Pude sentir a veracidade da experiência na própria pele. Nos primeiros tempos que passei em São Paulo, muitas vezes, tinha dinheiro ou para a comida ou para o cigarro. O prezado leitor naturalmente há de deduzir qual a escolha que fazia. Quem é fumante ou já o foi haverá de comprovar este testemunho.
Quando viajávamos de ônibus o anseio era grande pelas paradas de ônibus para acendermos o desejado. Às vezes, a gente fumava até dois cigarros em cada parada, tal era a agonia da abstenção.

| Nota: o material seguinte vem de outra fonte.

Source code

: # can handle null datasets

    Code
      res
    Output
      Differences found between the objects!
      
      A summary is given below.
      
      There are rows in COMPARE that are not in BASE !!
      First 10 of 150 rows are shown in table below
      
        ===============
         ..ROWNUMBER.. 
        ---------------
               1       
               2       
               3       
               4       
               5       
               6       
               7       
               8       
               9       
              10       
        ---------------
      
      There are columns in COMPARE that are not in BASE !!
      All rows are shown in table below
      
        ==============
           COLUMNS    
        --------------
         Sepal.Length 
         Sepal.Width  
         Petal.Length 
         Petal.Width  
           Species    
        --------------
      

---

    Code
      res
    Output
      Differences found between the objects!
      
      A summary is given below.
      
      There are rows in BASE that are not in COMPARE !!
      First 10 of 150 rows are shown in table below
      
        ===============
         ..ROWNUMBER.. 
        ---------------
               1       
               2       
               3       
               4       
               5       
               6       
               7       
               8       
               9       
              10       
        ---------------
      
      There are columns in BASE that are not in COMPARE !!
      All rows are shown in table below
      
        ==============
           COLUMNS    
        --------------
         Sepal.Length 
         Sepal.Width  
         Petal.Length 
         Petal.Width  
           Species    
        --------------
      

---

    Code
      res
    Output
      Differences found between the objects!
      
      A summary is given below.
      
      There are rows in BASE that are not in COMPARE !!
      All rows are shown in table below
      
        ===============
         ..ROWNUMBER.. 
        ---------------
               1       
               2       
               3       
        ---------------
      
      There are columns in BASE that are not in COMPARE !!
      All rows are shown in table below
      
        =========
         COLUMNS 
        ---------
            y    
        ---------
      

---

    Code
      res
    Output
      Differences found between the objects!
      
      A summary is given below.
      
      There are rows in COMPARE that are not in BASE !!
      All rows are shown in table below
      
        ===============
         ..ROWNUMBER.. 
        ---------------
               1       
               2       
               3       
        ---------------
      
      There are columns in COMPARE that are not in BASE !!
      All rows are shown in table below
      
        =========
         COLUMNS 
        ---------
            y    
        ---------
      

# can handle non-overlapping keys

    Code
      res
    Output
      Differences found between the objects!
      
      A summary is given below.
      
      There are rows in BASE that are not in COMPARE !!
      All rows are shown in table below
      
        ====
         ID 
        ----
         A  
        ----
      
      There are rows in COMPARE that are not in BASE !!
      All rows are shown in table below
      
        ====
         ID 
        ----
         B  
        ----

Nos tempos idos, fumava-se no ônibus. Nos braços das poltronas havia até um pequeno cinzeiro para atender o passageiro. Os avisos alertavam apenas que não se podia fumar cigarro de palha ou cachimbo. Pode-se imaginar o ar poluído e fétido que exalava sob o beneplácito tácito de todos. Como os ônibus não tinham ar condicionado e nem banheiro, algumas vezes o motorista tinha que parar o veículo para alguém vomitar.
Li dia destes na “Folha de São Paulo” que o jogador meio campista da Croácia, cujo nome neste momento me escapa, e que é considerado o “pulmão” do time, correndo em média uma São Silvestre a cada jogo, é…, pasmem…fumante.

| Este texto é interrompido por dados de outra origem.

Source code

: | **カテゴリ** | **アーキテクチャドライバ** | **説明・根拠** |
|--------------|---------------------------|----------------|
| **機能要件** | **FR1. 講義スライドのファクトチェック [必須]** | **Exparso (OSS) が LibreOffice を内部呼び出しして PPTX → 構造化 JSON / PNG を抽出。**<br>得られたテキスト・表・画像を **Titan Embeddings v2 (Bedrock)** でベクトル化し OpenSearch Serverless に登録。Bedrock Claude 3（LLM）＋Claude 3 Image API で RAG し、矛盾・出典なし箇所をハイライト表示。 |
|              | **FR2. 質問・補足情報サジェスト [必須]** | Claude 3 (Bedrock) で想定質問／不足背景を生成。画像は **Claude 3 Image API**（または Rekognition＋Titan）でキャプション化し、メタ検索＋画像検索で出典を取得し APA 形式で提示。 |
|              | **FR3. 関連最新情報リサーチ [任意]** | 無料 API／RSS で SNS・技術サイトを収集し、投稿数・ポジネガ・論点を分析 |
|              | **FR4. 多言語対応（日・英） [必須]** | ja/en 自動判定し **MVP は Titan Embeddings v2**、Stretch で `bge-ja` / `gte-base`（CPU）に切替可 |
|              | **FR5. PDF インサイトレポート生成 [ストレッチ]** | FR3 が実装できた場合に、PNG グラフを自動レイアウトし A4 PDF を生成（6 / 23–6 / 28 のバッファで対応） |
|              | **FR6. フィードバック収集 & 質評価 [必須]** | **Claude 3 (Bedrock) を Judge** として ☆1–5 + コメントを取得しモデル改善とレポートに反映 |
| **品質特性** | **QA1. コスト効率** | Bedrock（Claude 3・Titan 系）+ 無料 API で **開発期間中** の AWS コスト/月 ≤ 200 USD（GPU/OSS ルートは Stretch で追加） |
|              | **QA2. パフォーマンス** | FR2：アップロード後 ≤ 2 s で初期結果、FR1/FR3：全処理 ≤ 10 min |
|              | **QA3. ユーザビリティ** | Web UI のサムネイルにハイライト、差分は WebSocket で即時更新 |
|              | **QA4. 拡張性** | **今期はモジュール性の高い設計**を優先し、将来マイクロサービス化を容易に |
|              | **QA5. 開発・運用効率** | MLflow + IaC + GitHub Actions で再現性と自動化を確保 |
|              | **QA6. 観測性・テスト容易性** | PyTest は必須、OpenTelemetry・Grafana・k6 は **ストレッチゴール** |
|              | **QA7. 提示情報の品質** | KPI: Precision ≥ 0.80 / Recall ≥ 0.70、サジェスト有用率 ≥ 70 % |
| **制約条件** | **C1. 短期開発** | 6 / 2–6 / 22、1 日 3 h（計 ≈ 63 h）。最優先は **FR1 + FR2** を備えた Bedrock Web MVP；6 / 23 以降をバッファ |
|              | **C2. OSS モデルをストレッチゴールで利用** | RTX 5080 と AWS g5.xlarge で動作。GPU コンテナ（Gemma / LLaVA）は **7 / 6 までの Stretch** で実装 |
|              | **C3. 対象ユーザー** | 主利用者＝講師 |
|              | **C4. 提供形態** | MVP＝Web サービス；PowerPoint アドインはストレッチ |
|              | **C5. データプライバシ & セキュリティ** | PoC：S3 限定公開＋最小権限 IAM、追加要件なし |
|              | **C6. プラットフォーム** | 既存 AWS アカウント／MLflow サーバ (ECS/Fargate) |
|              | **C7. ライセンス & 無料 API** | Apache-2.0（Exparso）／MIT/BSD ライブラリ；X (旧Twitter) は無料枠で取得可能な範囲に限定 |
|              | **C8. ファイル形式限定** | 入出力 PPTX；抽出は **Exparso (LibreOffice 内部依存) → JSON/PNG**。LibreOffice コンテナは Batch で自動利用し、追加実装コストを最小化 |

Há alguns anos, meu médico sabedor do meu histórico de fumante recomendou-me uma chapa de pulmões, nos velhos tempos conhecida como abreugrafia. Constatou que meus pulmões estão limpos.
Exemplos assim fazem a gente até pensar em voltar a fumar.
Se não o faço é por um motivo essencial, além da saúde, naturalmente. Agora que não mais faço o uso do tabaco, vejo gente que como eu corria para descer do ônibus e acender um cigarro. Quando o cidadão volta para o ônibus ele exala um cheiro horroroso. Constrangido, pude constatar que o fumante fede.